0.13 = US$93m ÷ (US$840m - US$146m) (Based on the trailing twelve months to September 2024).

So, Nordic American Tankers has an ROCE of 13%. In absolute terms, that's a pretty normal return, and it's somewhat close to the Oil and Gas industry average of 12%.

Check out our latest analysis for Nordic American Tankers

roce
NYSE:NAT Return on Capital Employed January 23rd 2025

In the above chart we have measured Nordic American Tankers' prior ROCE against its prior performance, but the future is arguably more important. If you'd like, you can check out the forecasts from the analysts covering Nordic American Tankers for free.

The Trend Of ROCE

Nordic American Tankers has not disappointed in regards to ROCE growth. The figures show that over the last five years, returns on capital have grown by 579%. That's not bad because this tells for every dollar invested (capital employed), the company is increasing the amount earned from that dollar. In regards to capital employed, Nordic American Tankers appears to been achieving more with less, since the business is using 28% less capital to run its operation. Nordic American Tankers may be selling some assets so it's worth investigating if the business has plans for future investments to increase returns further still.

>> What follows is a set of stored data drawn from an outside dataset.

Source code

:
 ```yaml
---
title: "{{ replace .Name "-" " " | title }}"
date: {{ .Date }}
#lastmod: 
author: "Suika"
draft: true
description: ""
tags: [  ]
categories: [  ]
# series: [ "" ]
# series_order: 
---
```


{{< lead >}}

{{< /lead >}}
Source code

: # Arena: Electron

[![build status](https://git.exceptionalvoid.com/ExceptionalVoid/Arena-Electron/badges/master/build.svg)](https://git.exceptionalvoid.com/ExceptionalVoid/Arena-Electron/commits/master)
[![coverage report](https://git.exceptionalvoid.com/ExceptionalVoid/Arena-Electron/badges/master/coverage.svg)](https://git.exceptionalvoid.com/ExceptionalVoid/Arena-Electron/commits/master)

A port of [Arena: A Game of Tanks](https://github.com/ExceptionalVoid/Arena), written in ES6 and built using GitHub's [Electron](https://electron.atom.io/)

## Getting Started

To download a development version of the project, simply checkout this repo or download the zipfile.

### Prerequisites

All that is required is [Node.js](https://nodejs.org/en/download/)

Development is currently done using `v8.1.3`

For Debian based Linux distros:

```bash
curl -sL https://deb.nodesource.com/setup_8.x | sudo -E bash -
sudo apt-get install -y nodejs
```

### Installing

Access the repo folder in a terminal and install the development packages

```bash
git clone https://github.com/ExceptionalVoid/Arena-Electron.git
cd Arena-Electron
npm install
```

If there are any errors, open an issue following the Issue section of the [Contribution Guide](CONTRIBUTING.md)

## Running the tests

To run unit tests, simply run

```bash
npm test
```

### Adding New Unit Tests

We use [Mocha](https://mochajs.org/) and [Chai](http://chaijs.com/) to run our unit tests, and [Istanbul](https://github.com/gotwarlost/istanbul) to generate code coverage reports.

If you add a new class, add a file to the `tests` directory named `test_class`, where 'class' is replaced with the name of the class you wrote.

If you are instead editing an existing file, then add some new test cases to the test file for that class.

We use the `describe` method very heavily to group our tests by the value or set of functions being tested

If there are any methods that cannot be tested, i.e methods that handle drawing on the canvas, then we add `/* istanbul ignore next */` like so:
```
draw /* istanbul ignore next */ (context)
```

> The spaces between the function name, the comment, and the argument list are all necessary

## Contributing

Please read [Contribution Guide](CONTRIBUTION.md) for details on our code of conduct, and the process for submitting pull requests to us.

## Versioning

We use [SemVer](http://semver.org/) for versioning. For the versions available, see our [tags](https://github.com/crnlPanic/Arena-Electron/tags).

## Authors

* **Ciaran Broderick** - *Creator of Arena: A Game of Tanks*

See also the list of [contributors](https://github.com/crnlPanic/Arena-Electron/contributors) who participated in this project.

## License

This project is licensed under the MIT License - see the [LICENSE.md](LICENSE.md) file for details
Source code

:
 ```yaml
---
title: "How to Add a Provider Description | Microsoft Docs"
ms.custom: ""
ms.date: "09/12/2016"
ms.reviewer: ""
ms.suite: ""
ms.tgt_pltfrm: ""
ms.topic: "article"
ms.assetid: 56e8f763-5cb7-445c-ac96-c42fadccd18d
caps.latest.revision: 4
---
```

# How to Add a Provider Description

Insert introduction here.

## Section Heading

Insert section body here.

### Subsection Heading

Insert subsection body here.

For the record though, there was a noticeable increase in the company's current liabilities over the period, so we would attribute some of the ROCE growth to that. Essentially the business now has suppliers or short-term creditors funding about 17% of its operations, which isn't ideal. It's worth keeping an eye on this because as the percentage of current liabilities to total assets increases, some aspects of risk also increase.